Repeat only the stretch of lines below that runs from the line with "## Version compilée" through the line with "cas d'appui répété", unaltered.

• [Input material]:
......

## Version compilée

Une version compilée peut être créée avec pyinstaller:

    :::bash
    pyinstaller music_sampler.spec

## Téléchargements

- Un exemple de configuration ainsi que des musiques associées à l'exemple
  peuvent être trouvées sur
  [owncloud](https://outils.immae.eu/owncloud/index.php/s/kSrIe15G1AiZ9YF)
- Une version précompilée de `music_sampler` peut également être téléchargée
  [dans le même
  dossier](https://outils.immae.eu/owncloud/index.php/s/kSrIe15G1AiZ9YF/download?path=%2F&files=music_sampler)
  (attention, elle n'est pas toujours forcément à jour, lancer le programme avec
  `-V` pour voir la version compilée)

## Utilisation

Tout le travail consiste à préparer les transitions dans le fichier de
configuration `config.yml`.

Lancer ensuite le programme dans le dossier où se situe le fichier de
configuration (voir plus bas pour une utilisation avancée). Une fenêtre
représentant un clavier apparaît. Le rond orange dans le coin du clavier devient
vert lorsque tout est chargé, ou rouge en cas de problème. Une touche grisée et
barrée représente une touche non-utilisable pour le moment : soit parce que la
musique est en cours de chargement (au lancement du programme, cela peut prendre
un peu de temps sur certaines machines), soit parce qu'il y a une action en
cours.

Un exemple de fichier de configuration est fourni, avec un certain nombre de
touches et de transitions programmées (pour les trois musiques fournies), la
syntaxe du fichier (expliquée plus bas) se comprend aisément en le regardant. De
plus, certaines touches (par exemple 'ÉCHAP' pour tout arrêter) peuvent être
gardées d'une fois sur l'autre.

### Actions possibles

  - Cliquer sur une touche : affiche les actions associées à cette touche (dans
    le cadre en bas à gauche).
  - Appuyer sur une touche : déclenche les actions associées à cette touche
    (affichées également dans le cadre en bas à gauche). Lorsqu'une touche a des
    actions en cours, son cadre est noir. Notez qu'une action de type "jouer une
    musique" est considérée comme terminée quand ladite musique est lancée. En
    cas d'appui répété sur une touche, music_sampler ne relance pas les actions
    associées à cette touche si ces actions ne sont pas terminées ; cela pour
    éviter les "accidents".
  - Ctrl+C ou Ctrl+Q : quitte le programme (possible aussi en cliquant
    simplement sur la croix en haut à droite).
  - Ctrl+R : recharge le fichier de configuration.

......

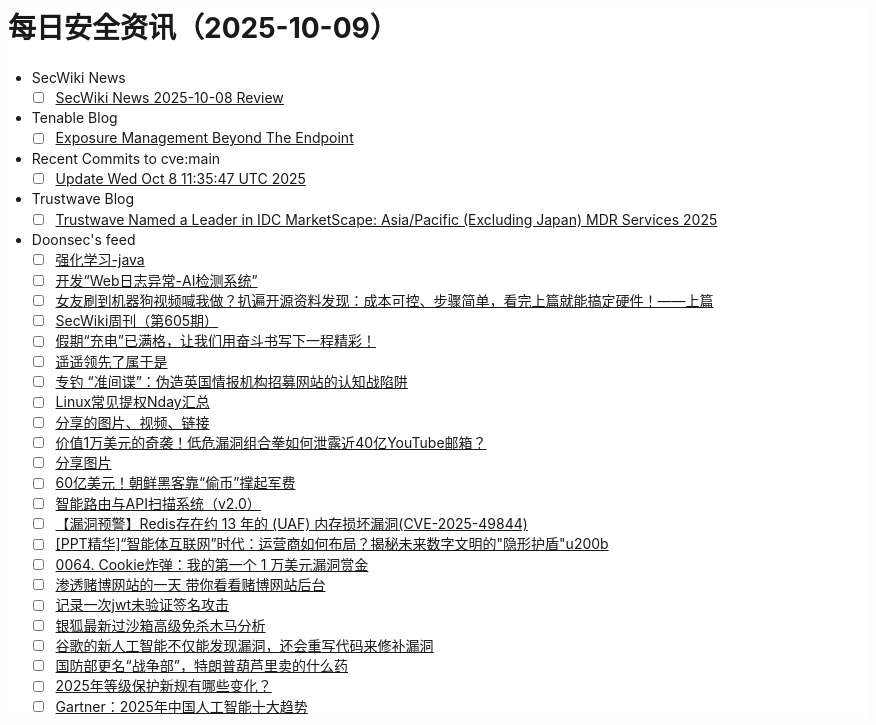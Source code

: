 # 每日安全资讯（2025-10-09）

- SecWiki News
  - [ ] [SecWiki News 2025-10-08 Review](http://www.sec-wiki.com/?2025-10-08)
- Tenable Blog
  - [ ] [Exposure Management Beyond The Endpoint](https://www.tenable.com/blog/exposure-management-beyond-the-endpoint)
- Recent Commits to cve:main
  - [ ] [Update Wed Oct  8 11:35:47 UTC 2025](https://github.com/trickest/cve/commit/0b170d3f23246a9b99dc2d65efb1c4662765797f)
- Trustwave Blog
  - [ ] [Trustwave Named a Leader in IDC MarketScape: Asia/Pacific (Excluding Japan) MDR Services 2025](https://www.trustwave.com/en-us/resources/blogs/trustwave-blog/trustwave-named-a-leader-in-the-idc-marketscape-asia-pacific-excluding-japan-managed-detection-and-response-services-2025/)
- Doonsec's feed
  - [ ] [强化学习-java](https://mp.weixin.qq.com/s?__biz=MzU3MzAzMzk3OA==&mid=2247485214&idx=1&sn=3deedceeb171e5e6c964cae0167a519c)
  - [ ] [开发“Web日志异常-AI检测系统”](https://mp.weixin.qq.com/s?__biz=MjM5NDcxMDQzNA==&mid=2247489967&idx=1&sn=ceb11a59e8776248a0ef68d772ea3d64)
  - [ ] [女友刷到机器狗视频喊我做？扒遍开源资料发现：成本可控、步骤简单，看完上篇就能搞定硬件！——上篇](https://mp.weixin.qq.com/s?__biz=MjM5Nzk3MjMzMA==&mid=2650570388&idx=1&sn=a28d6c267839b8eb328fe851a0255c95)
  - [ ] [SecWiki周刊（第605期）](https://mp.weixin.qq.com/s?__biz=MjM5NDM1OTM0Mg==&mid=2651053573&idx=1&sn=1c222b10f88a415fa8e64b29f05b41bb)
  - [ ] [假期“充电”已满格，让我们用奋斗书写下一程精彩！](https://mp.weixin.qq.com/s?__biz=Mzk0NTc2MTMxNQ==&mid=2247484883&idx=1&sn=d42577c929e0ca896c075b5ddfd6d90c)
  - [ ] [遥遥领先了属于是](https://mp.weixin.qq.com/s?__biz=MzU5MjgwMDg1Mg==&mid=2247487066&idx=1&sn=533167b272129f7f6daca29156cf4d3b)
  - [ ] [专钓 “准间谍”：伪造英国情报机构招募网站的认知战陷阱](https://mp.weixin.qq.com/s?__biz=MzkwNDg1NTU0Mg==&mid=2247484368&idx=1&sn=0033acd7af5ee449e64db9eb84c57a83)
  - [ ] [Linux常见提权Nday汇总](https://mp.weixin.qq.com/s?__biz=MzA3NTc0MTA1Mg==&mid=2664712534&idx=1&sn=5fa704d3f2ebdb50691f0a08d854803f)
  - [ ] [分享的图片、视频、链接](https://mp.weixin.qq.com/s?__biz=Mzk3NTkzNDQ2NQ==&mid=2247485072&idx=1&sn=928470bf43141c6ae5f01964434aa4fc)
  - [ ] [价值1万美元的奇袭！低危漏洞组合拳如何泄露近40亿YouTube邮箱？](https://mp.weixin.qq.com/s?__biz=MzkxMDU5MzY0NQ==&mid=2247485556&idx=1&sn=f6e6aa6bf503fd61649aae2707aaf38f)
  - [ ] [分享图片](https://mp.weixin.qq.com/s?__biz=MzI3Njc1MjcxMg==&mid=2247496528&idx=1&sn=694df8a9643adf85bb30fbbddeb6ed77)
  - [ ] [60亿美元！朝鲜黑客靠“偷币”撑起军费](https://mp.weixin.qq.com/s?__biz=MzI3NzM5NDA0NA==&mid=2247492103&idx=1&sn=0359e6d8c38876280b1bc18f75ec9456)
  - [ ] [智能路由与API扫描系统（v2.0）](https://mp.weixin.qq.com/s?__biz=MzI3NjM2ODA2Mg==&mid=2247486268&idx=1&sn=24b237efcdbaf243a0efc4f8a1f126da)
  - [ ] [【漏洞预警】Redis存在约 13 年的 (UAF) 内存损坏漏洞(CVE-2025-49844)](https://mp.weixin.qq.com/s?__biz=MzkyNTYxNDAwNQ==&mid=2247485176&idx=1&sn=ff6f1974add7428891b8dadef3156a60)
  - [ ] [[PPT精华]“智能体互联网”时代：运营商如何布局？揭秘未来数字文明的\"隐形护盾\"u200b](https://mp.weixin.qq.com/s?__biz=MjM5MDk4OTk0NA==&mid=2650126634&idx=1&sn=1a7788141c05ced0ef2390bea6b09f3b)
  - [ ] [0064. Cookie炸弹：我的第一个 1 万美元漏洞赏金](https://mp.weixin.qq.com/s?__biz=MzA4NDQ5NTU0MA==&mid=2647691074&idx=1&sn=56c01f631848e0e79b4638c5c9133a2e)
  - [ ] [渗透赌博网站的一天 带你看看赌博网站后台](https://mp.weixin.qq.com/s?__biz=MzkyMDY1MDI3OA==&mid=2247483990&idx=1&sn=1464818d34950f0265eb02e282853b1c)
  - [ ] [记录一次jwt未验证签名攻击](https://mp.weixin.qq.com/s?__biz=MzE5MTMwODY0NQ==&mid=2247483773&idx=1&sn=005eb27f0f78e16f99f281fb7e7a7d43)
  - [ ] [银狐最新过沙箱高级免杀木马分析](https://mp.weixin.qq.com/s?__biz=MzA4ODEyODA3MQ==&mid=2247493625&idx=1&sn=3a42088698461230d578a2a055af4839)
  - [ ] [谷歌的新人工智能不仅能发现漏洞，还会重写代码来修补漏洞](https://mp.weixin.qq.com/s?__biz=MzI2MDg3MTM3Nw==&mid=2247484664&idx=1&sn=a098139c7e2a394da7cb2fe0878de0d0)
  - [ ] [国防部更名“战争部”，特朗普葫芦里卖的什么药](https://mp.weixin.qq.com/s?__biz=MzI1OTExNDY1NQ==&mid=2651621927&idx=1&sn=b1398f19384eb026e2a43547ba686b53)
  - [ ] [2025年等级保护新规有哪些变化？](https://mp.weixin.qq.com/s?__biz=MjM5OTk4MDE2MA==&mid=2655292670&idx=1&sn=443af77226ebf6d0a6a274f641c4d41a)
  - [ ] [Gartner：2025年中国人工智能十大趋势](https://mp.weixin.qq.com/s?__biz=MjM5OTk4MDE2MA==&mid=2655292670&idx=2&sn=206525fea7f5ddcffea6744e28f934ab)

......

• [Solution for this task]:
## Version compilée

Une version compilée peut être créée avec pyinstaller:

    :::bash
    pyinstaller music_sampler.spec

## Téléchargements

- Un exemple de configuration ainsi que des musiques associées à l'exemple
  peuvent être trouvées sur
  [owncloud](https://outils.immae.eu/owncloud/index.php/s/kSrIe15G1AiZ9YF)
- Une version précompilée de `music_sampler` peut également être téléchargée
  [dans le même
  dossier](https://outils.immae.eu/owncloud/index.php/s/kSrIe15G1AiZ9YF/download?path=%2F&files=music_sampler)
  (attention, elle n'est pas toujours forcément à jour, lancer le programme avec
  `-V` pour voir la version compilée)

## Utilisation

Tout le travail consiste à préparer les transitions dans le fichier de
configuration `config.yml`.

Lancer ensuite le programme dans le dossier où se situe le fichier de
configuration (voir plus bas pour une utilisation avancée). Une fenêtre
représentant un clavier apparaît. Le rond orange dans le coin du clavier devient
vert lorsque tout est chargé, ou rouge en cas de problème. Une touche grisée et
barrée représente une touche non-utilisable pour le moment : soit parce que la
musique est en cours de chargement (au lancement du programme, cela peut prendre
un peu de temps sur certaines machines), soit parce qu'il y a une action en
cours.

Un exemple de fichier de configuration est fourni, avec un certain nombre de
touches et de transitions programmées (pour les trois musiques fournies), la
syntaxe du fichier (expliquée plus bas) se comprend aisément en le regardant. De
plus, certaines touches (par exemple 'ÉCHAP' pour tout arrêter) peuvent être
gardées d'une fois sur l'autre.

### Actions possibles

  - Cliquer sur une touche : affiche les actions associées à cette touche (dans
    le cadre en bas à gauche).
  - Appuyer sur une touche : déclenche les actions associées à cette touche
    (affichées également dans le cadre en bas à gauche). Lorsqu'une touche a des
    actions en cours, son cadre est noir. Notez qu'une action de type "jouer une
    musique" est considérée comme terminée quand ladite musique est lancée. En
    cas d'appui répété sur une touche, music_sampler ne relance pas les actions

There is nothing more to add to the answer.